April 2013 has been a month of anniversaries for me, none of which I've particularly felt like celebrating.
Ten years since my husband of 15 years and I split for good; ten years of being a single parent; five years since we got divorced and five years since he remarried.
There were no cakes cut, no bottles of champagne popped and not a single card to mark the occasion. In fact I decided not to tell anyone until afterwards, in the hope the whole thing passed off without incident, as the PSNI would say.
I did make one small gesture of remembrance, though. In true 21st-century style, I simply updated my Facebook status: “A whole decade since it all went t**s up, but I'm still standing” and then followed that with a link to the Elton John song of the same name.
As I watched the video of Elton and numerous semi-naked nubile men cavorting on a faraway tropical beach, the thought momentarily crossed my mind that how much simpler life would be if I'd been a gay man.
Fortunately, on the actual anniversary of D-Day itself (D for Divorce), there was something pretty all-consuming to keep my mind occupied — a new part-time job. A job I really loved and I knew I was good at.

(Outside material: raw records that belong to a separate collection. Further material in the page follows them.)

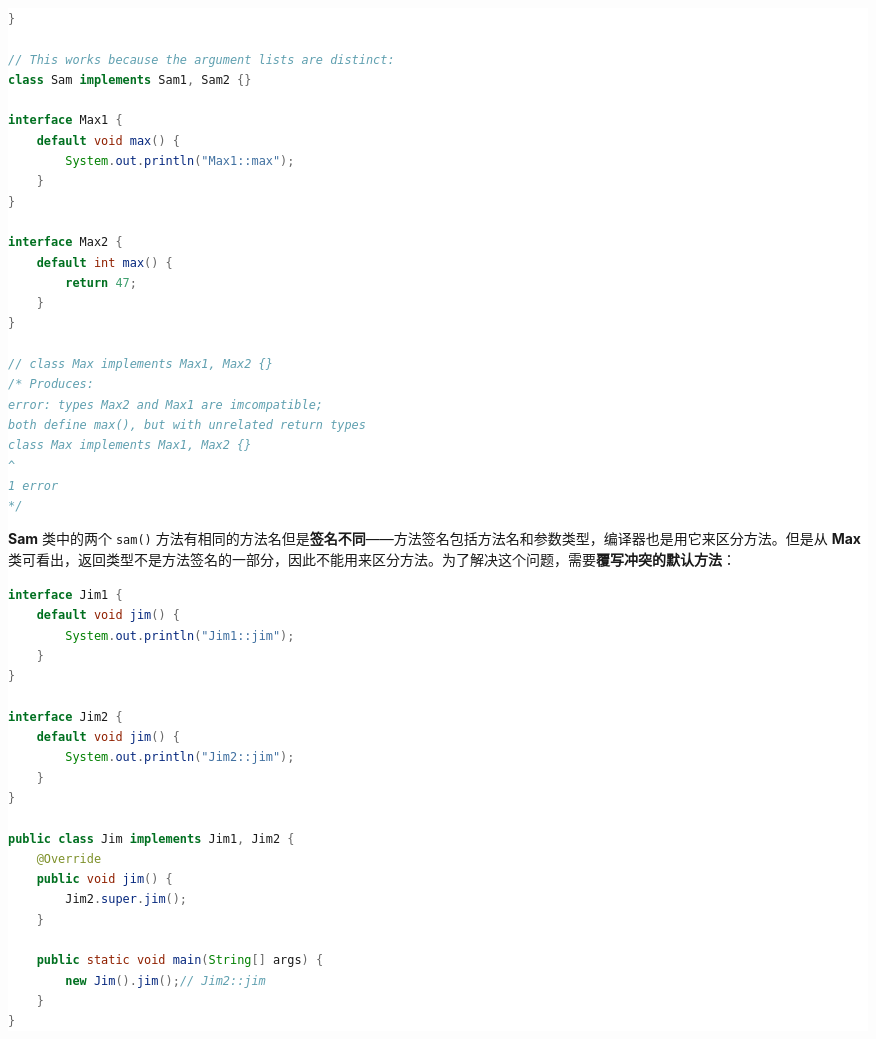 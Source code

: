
 ```java
}

// This works because the argument lists are distinct:
class Sam implements Sam1, Sam2 {}

interface Max1 {
    default void max() {
        System.out.println("Max1::max");
    }
}

interface Max2 {
    default int max() {
        return 47;
    }
}

// class Max implements Max1, Max2 {}
/* Produces:
error: types Max2 and Max1 are imcompatible;
both define max(), but with unrelated return types
class Max implements Max1, Max2 {}
^
1 error
*/
```

**Sam** 类中的两个 `sam()` 方法有相同的方法名但是**签名不同**——方法签名包括方法名和参数类型，编译器也是用它来区分方法。但是从 **Max** 类可看出，返回类型不是方法签名的一部分，因此不能用来区分方法。为了解决这个问题，需要**覆写冲突的默认方法**：

```java
interface Jim1 {
    default void jim() {
        System.out.println("Jim1::jim");
    }
}

interface Jim2 {
    default void jim() {
        System.out.println("Jim2::jim");
    }
}

public class Jim implements Jim1, Jim2 {
    @Override
    public void jim() {
        Jim2.super.jim();
    }

    public static void main(String[] args) {
        new Jim().jim();// Jim2::jim
    }
}
```
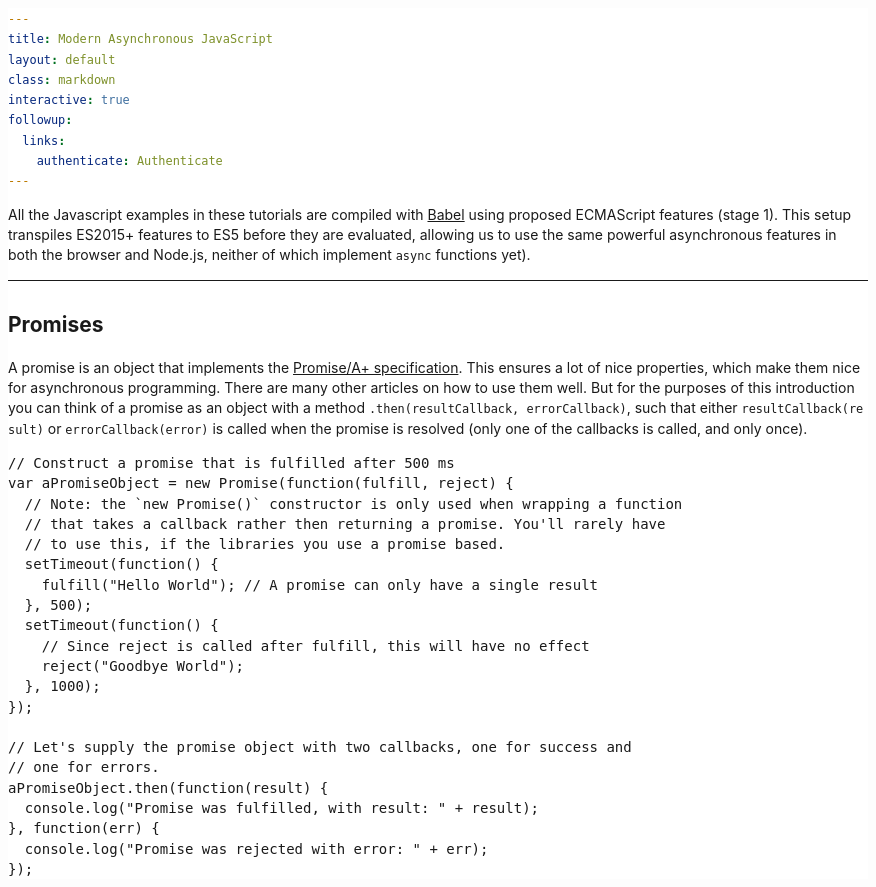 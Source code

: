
```yaml
---
title: Modern Asynchronous JavaScript
layout: default
class: markdown
interactive: true
followup:
  links:
    authenticate: Authenticate
---
```


All the Javascript examples in these tutorials are compiled with
[Babel](https://babeljs.io/) using proposed ECMAScript features (stage 1).
This setup transpiles ES2015+ features to ES5 before they are
evaluated, allowing us to use the same powerful asynchronous features in both
the browser and Node.js, neither of which implement `async` functions yet).

---

## Promises

A promise is an object that implements the
[Promise/A+ specification](https://promisesaplus.com/). This ensures a lot of
nice properties, which make them nice for asynchronous programming. There
are many other articles on how to use them well. But for the purposes of this
introduction you can think of a promise as an object with a
method `.then(resultCallback, errorCallback)`, such that either
`resultCallback(result)` or `errorCallback(error)` is called when the promise
is resolved (only one of the callbacks is called, and only once).

<pre data-plugin="interactive-example">
// Construct a promise that is fulfilled after 500 ms
var aPromiseObject = new Promise(function(fulfill, reject) {
  // Note: the `new Promise()` constructor is only used when wrapping a function
  // that takes a callback rather then returning a promise. You'll rarely have
  // to use this, if the libraries you use a promise based.
  setTimeout(function() {
    fulfill("Hello World"); // A promise can only have a single result
  }, 500);
  setTimeout(function() {
    // Since reject is called after fulfill, this will have no effect
    reject("Goodbye World");
  }, 1000);
});

// Let's supply the promise object with two callbacks, one for success and
// one for errors.
aPromiseObject.then(function(result) {
  console.log("Promise was fulfilled, with result: " + result);
}, function(err) {
  console.log("Promise was rejected with error: " + err);
});
</pre>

If you read this column two weeks ago you would know that this job entailed working with the elderly, many of whom were suffering from Alzheimers, as an arts and activity therapist. This was proving a challenge, but incredibly rewarding.
I'd always had a fondness for and affinity with old people since I was a kid listening intently to my grandma and grandad. I loved talking to them and hearing their tales of the past and all their unique life stories and this was renewing that whole fascination all over again.
In turn I was helping them to express themselves in new and creative ways. Some days we would sit in a group with old facsimile newspapers from the past and share the memories these evoked. Other times we would sing songs together, read poems or even recite old sayings and proverbs together .
My favourite activities, though — and the ones that they clearly loved too — usually involved both discussion and art in some medium or other.
Each day I had been learning more and more about what they responded to and how I could use my various arts, crafts and performance skills to reach them and inspire them in different ways. Every day the bond between us grew stronger. It began to feel like one big extended family with me as a kind of catalyst bringing everyone together as one whole and out of themselves individually. I couldn't have been happier or felt more enthusiastic with how it was all coming together.
But then, on my personal D-Day anniversary, it all fell apart. I was summoned into the office and promptly dismissed.
It seems the fact that I was also a writer in a newspaper was seen as a conflict of interests. Indeed, my very reason for being there was called into question; almost like they suspected a sinister ulterior motive to all my interest, and so, without so much as a by-your-leave, I was shown to the door. I didn't even get to say goodbye to all my lovely new and very dear friends or to explain why all the plans we talked about — picnics, parties, trips, etc — weren't going to happen after all.
As for me, I think I might try and avoid April altogether in future.